Era un uomo solo nella forma: una lunga chioma impervia dello stesso colore della notte; iridi che baluginavano di bagliori scarlatti.
Un viso di lupo da cui protendeva un naso aquilino. E le sue dita affusolate, terminanti in scuri artigli neri.
Qualcuno si diede alla fuga, qualcun altro perse i sensi e fu appena sorretto dai suoi vicini. Le voci della gente risuonarono in un coro di terrore.
«Egli è il Segugio dell'Oblio».
«Gli artigli nell'oscurità!».
«Egli è Samael, il Principe delle Tenebre».
Sentì il fiato mancargli in gola, mentre il suo corpo rifiutava di rispondere ad ogni comando. Avrebbe dovuto sguainare la spada, mettere a repentaglio la sua vita pur di salvare il Gran Sacerdote. Fu un attimo: con un balzo Samael fu oltre la balconata e la sua mano, aveva in un sol gesto attraversato il petto del più santo fra gli uomini, cavandone fuori il cuore ancora pulsante. Com'era nella sua empietà non si accontentò di aver ucciso il Gran Sacerdote, ma levò la mano con cui stringeva il suo macabro bottino e lo strizzò, lasciando che il sangue scivolasse direttamente nella sua bocca spalancata. Sulla sua faccia, quando ebbe finito, c'era un ghigno degno di una bestia ferina.

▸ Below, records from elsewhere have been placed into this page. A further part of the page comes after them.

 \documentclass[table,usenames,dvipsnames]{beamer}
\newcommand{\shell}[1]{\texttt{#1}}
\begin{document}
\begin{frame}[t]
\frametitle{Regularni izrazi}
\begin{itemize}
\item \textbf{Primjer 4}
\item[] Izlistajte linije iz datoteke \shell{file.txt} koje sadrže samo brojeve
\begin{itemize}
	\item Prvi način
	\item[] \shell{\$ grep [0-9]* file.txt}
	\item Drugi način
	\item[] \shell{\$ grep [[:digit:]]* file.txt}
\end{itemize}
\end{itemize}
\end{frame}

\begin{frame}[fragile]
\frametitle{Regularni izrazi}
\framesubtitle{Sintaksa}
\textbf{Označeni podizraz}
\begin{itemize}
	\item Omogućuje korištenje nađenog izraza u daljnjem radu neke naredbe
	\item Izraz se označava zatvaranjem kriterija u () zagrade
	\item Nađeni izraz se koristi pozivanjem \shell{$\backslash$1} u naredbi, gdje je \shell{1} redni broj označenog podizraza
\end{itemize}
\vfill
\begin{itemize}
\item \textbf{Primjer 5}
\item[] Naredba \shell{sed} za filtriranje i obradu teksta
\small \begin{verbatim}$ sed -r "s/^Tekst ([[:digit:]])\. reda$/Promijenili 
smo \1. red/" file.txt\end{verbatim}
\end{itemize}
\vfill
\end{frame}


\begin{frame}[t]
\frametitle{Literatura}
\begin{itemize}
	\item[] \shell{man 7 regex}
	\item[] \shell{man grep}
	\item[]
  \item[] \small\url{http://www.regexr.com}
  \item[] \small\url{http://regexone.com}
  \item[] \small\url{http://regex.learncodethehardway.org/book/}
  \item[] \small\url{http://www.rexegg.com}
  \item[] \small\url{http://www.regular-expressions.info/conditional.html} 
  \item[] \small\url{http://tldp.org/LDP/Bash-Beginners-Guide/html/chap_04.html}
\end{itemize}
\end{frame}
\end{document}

Gli inquisitori spiccarono un balzo sovrumano, giungendo sulla balconata e lì s'adoperarono per vendicare il loro signore. Le picche fendevano l'aria e Samael si lasciava trafiggere con non curanza, per poi spezzare le aste e lasciare ciascuno di loro privo d'ogni difesa, in balia delle sue fauci. Fu un vero massacro, l'Avis vide uno degli inquisitori con il corpo spappolato contro il fronte di un edificio lì d'appresso; un altro era stato privato della testa; ad un altro ancora il Principe delle Tenebre aveva staccato uno ad uno gli arti, fra le grida quasi insopportabili da ascoltarsi, per poi gettare il suo tronco mutilato sulla folla ormai in tumulto per il panico.
Concluso quel macabro spettacolo, Samael era poi entrato nel Palazzo delle Stelle e di lì a poco nuove urla risuonarono per tutta la città.
Titus ormai impietrito, sentiva gli occhi spremere fuori ogni singola lacrima che aveva e rigargli le guance di sale. "Non c'è speranza... non c'è speranza di fronte a una simile crudeltà..." si ripeteva avvertendo sempre più vivo lo stimolo del vomito dinanzi a quella carneficina, fino a quando una mano non si strinse alla sua, inerte.
«Mio signore, presto, dobbiamo andare!».